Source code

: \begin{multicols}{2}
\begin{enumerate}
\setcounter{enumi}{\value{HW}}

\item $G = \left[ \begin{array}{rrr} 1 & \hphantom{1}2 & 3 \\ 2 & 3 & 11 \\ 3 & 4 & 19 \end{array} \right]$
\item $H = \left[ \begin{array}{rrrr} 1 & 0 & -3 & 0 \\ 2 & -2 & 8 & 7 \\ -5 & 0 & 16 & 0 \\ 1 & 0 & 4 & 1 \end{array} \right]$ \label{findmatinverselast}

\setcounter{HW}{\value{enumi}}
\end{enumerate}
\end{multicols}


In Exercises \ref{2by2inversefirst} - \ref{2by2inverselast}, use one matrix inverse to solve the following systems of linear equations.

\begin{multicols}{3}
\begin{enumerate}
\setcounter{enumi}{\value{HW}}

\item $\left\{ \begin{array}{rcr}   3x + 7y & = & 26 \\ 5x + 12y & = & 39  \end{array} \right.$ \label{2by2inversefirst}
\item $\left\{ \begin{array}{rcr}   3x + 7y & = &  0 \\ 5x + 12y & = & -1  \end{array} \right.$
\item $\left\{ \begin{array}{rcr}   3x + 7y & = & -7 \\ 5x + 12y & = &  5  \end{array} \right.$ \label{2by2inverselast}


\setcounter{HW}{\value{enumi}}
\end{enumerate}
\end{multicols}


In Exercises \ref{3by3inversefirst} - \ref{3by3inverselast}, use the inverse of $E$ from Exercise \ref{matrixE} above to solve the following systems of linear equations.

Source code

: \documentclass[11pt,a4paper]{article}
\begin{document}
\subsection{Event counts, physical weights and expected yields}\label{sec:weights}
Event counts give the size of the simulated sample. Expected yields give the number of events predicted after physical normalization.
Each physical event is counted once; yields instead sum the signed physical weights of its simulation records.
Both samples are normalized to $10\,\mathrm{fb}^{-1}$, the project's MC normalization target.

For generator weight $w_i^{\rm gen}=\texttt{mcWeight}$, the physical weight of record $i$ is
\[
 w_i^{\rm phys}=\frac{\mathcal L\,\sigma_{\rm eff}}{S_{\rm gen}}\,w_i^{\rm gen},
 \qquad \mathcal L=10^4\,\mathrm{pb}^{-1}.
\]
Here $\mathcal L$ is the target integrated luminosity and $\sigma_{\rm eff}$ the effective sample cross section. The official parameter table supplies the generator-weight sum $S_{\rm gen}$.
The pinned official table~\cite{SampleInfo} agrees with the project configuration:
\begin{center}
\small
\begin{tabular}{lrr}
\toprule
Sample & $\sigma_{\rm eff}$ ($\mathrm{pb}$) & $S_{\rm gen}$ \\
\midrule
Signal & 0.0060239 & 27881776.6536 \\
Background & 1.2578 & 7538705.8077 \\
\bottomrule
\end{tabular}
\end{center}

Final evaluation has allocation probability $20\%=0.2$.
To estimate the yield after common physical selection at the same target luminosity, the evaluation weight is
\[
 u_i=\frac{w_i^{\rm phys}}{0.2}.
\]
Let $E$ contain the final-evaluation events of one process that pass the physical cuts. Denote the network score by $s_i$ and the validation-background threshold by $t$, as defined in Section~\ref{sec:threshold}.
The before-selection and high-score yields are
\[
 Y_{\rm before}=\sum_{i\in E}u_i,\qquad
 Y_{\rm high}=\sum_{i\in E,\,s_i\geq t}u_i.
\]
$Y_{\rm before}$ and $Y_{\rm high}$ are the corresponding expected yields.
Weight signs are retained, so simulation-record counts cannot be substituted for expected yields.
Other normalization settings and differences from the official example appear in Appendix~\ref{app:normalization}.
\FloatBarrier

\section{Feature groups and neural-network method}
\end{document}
────
### [To do]
Transcribe the records above with every character unchanged.

### [Written response]
Source code

: \begin{multicols}{2}
\begin{enumerate}
\setcounter{enumi}{\value{HW}}

\item $G = \left[ \begin{array}{rrr} 1 & \hphantom{1}2 & 3 \\ 2 & 3 & 11 \\ 3 & 4 & 19 \end{array} \right]$
\item $H = \left[ \begin{array}{rrrr} 1 & 0 & -3 & 0 \\ 2 & -2 & 8 & 7 \\ -5 & 0 & 16 & 0 \\ 1 & 0 & 4 & 1 \end{array} \right]$ \label{findmatinverselast}

\setcounter{HW}{\value{enumi}}
\end{enumerate}
\end{multicols}


In Exercises \ref{2by2inversefirst} - \ref{2by2inverselast}, use one matrix inverse to solve the following systems of linear equations.

\begin{multicols}{3}
\begin{enumerate}
\setcounter{enumi}{\value{HW}}

\item $\left\{ \begin{array}{rcr}   3x + 7y & = & 26 \\ 5x + 12y & = & 39  \end{array} \right.$ \label{2by2inversefirst}
\item $\left\{ \begin{array}{rcr}   3x + 7y & = &  0 \\ 5x + 12y & = & -1  \end{array} \right.$
\item $\left\{ \begin{array}{rcr}   3x + 7y & = & -7 \\ 5x + 12y & = &  5  \end{array} \right.$ \label{2by2inverselast}


\setcounter{HW}{\value{enumi}}
\end{enumerate}
\end{multicols}


In Exercises \ref{3by3inversefirst} - \ref{3by3inverselast}, use the inverse of $E$ from Exercise \ref{matrixE} above to solve the following systems of linear equations.

Source code

: \documentclass[11pt,a4paper]{article}
\begin{document}
\subsection{Event counts, physical weights and expected yields}\label{sec:weights}
Event counts give the size of the simulated sample. Expected yields give the number of events predicted after physical normalization.
Each physical event is counted once; yields instead sum the signed physical weights of its simulation records.
Both samples are normalized to $10\,\mathrm{fb}^{-1}$, the project's MC normalization target.

For generator weight $w_i^{\rm gen}=\texttt{mcWeight}$, the physical weight of record $i$ is
\[
 w_i^{\rm phys}=\frac{\mathcal L\,\sigma_{\rm eff}}{S_{\rm gen}}\,w_i^{\rm gen},
 \qquad \mathcal L=10^4\,\mathrm{pb}^{-1}.
\]
Here $\mathcal L$ is the target integrated luminosity and $\sigma_{\rm eff}$ the effective sample cross section. The official parameter table supplies the generator-weight sum $S_{\rm gen}$.
The pinned official table~\cite{SampleInfo} agrees with the project configuration:
\begin{center}
\small
\begin{tabular}{lrr}
\toprule
Sample & $\sigma_{\rm eff}$ ($\mathrm{pb}$) & $S_{\rm gen}$ \\
\midrule
Signal & 0.0060239 & 27881776.6536 \\
Background & 1.2578 & 7538705.8077 \\
\bottomrule
\end{tabular}
\end{center}

Final evaluation has allocation probability $20\%=0.2$.
To estimate the yield after common physical selection at the same target luminosity, the evaluation weight is
\[
 u_i=\frac{w_i^{\rm phys}}{0.2}.
\]
Let $E$ contain the final-evaluation events of one process that pass the physical cuts. Denote the network score by $s_i$ and the validation-background threshold by $t$, as defined in Section~\ref{sec:threshold}.
The before-selection and high-score yields are
\[
 Y_{\rm before}=\sum_{i\in E}u_i,\qquad
 Y_{\rm high}=\sum_{i\in E,\,s_i\geq t}u_i.
\]
$Y_{\rm before}$ and $Y_{\rm high}$ are the corresponding expected yields.
Weight signs are retained, so simulation-record counts cannot be substituted for expected yields.
Other normalization settings and differences from the official example appear in Appendix~\ref{app:normalization}.
\FloatBarrier

\section{Feature groups and neural-network method}
\end{document}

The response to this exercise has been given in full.